Problem: Repeat the entries word for word. Leave nothing out.

Source data:
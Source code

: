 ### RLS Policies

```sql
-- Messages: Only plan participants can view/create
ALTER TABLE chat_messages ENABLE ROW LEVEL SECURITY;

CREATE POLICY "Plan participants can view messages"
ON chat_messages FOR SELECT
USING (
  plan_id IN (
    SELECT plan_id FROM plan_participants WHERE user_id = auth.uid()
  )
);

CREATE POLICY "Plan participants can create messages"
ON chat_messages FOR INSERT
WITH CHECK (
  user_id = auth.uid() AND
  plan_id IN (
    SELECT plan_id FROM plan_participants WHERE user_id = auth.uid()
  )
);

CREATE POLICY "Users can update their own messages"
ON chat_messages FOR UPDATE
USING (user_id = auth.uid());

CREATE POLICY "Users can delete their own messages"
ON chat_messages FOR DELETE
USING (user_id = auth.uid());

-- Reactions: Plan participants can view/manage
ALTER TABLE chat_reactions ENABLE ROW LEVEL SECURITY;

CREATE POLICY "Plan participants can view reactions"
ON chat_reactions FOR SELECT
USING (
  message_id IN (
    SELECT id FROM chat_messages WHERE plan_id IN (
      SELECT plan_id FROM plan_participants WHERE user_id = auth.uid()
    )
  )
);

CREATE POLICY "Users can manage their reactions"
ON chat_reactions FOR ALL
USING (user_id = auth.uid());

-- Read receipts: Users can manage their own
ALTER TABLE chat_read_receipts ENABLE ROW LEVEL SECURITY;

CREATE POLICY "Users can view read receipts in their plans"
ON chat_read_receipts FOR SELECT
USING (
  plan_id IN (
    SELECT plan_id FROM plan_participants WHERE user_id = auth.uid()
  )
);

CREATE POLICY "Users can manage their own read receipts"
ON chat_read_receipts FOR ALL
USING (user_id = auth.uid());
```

Response to the task:
Source code

: ### RLS Policies

```sql
-- Messages: Only plan participants can view/create
ALTER TABLE chat_messages ENABLE ROW LEVEL SECURITY;

CREATE POLICY "Plan participants can view messages"
ON chat_messages FOR SELECT
USING (
  plan_id IN (
    SELECT plan_id FROM plan_participants WHERE user_id = auth.uid()
  )
);

CREATE POLICY "Plan participants can create messages"
ON chat_messages FOR INSERT
WITH CHECK (
  user_id = auth.uid() AND
  plan_id IN (
    SELECT plan_id FROM plan_participants WHERE user_id = auth.uid()
  )
);

CREATE POLICY "Users can update their own messages"
ON chat_messages FOR UPDATE
USING (user_id = auth.uid());

CREATE POLICY "Users can delete their own messages"
ON chat_messages FOR DELETE
USING (user_id = auth.uid());

-- Reactions: Plan participants can view/manage
ALTER TABLE chat_reactions ENABLE ROW LEVEL SECURITY;

CREATE POLICY "Plan participants can view reactions"
ON chat_reactions FOR SELECT
USING (
  message_id IN (
    SELECT id FROM chat_messages WHERE plan_id IN (
      SELECT plan_id FROM plan_participants WHERE user_id = auth.uid()
    )
  )
);

CREATE POLICY "Users can manage their reactions"
ON chat_reactions FOR ALL
USING (user_id = auth.uid());

-- Read receipts: Users can manage their own
ALTER TABLE chat_read_receipts ENABLE ROW LEVEL SECURITY;

CREATE POLICY "Users can view read receipts in their plans"
ON chat_read_receipts FOR SELECT
USING (
  plan_id IN (
    SELECT plan_id FROM plan_participants WHERE user_id = auth.uid()
  )
);

CREATE POLICY "Users can manage their own read receipts"
ON chat_read_receipts FOR ALL
USING (user_id = auth.uid());
```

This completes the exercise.